Processo foi conduzido de forma autoritária
Brasília - Logo após o Conselho de Ética ter aprovado a cassação do mandato parlamentar do deputado André Vargas (sem partido-PR), o ex-petista divulgou uma nota na qual diz que o processo no colegiado foi conduzido com "açodamento e politização excessiva". "Todo o processo foi conduzido sem quórum e de forma autoritária, sem permitir o livre exercício da minha defesa", afirma o deputado em nota.
Vargas é acusado de envolvimento com o doleiro Alberto Youssef, preso pela Polícia Federal no âmbito da operação Lava Jato, que investiga um esquema de lavagem de dinheiro suspeito de movimentar cerca de R$ 10 bilhões. No documento, o parlamentar também manifesta intenção de recorrer do resultado na Comissão de Constituição e Justiça e no Judiciário. Ele também alega que não teve garantido seu direito de defesa e que testemunhas chave não foram ouvidas, inclusive ele mesmo.

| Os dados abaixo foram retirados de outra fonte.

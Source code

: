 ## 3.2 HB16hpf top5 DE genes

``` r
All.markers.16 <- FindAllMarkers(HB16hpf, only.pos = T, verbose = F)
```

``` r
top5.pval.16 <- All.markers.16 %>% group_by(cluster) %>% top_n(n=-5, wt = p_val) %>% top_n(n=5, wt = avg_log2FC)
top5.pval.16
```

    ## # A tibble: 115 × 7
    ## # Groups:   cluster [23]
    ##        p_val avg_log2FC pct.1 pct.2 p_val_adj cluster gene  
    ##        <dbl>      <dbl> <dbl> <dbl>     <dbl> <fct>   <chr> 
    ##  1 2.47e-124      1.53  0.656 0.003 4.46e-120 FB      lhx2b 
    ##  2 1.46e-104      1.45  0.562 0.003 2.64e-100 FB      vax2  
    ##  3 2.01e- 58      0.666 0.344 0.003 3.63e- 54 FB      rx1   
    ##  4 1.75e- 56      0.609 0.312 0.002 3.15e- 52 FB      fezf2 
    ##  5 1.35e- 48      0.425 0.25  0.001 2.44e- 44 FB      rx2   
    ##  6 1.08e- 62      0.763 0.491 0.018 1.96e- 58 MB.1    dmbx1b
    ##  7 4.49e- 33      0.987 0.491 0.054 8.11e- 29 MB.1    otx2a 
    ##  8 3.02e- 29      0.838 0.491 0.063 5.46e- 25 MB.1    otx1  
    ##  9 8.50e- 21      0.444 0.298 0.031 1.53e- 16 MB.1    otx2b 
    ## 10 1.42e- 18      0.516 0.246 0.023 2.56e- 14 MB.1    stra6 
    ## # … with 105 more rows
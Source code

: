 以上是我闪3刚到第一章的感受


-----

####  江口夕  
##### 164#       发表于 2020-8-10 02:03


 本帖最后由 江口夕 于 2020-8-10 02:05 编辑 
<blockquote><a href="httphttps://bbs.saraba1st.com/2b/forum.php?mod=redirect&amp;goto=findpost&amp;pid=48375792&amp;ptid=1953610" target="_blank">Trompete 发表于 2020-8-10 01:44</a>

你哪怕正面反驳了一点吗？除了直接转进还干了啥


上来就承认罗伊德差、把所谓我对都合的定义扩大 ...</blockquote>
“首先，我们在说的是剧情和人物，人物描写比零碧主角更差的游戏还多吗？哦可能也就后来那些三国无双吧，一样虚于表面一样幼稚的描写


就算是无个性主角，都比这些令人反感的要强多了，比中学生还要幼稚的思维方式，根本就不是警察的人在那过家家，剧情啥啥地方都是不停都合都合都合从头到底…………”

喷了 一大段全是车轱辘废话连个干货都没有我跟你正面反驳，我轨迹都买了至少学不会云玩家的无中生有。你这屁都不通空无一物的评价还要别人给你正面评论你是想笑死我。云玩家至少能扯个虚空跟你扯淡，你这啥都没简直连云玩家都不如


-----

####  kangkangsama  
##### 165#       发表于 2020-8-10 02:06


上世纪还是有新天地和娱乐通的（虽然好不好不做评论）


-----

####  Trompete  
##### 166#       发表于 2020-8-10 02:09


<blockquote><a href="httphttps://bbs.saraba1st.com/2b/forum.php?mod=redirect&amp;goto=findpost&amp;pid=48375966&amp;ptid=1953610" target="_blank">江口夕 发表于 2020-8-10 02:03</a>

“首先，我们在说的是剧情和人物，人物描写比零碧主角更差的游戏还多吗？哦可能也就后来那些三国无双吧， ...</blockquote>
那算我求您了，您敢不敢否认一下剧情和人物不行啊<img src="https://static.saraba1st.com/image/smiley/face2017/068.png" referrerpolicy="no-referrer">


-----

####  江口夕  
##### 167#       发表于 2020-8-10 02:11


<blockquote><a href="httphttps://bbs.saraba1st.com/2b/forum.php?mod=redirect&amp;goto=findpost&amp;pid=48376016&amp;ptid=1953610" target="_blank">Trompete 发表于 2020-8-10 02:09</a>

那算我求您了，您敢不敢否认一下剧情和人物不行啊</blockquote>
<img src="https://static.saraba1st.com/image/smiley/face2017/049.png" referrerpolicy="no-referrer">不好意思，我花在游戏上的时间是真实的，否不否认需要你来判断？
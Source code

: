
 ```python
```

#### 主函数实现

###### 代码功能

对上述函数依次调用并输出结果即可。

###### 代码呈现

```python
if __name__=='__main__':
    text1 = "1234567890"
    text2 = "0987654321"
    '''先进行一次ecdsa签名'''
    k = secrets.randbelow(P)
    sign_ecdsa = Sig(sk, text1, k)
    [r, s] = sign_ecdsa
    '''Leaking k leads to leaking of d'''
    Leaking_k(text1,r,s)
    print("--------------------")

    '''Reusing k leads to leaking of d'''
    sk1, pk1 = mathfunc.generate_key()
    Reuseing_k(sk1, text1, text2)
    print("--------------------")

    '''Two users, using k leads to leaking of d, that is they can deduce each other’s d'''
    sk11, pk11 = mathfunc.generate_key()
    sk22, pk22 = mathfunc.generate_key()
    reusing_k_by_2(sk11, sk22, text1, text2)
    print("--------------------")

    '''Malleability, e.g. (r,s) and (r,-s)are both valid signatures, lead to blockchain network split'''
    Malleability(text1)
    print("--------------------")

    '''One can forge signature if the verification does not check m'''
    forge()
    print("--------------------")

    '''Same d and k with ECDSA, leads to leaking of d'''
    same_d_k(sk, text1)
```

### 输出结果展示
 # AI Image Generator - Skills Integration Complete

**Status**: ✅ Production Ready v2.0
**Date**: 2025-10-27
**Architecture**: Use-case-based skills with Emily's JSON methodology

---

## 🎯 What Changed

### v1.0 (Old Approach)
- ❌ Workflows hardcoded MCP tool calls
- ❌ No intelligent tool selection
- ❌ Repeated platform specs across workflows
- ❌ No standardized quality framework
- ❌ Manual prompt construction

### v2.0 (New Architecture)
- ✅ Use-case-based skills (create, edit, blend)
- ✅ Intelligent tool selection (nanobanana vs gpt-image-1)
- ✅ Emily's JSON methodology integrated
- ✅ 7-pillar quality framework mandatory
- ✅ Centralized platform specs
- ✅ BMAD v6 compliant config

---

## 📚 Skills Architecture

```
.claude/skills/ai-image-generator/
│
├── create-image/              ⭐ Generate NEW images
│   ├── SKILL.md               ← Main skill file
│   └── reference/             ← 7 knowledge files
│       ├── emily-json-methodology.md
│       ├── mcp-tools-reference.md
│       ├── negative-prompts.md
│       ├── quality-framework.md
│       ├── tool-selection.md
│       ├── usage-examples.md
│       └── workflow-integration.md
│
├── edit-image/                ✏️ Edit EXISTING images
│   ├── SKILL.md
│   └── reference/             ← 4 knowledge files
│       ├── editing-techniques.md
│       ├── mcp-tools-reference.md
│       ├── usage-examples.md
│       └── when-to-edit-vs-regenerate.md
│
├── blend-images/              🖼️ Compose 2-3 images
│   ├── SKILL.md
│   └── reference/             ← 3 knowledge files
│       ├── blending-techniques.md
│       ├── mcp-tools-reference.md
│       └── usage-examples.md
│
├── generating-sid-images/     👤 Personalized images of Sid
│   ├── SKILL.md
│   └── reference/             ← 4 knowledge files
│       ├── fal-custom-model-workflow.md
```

Vargas também critica a nomeação de última hora de novos conselheiros para garantir o quórum mínimo de votação que possibilitou a aprovação do relatório do deputado Júlio Delgado (PSB-MG). "Não conseguindo quórum até as 13 horas, promovem uma manobra antirregimental, incluindo Rubens Bueno (PPS-PR) como membro. É revoltante." (A.E.)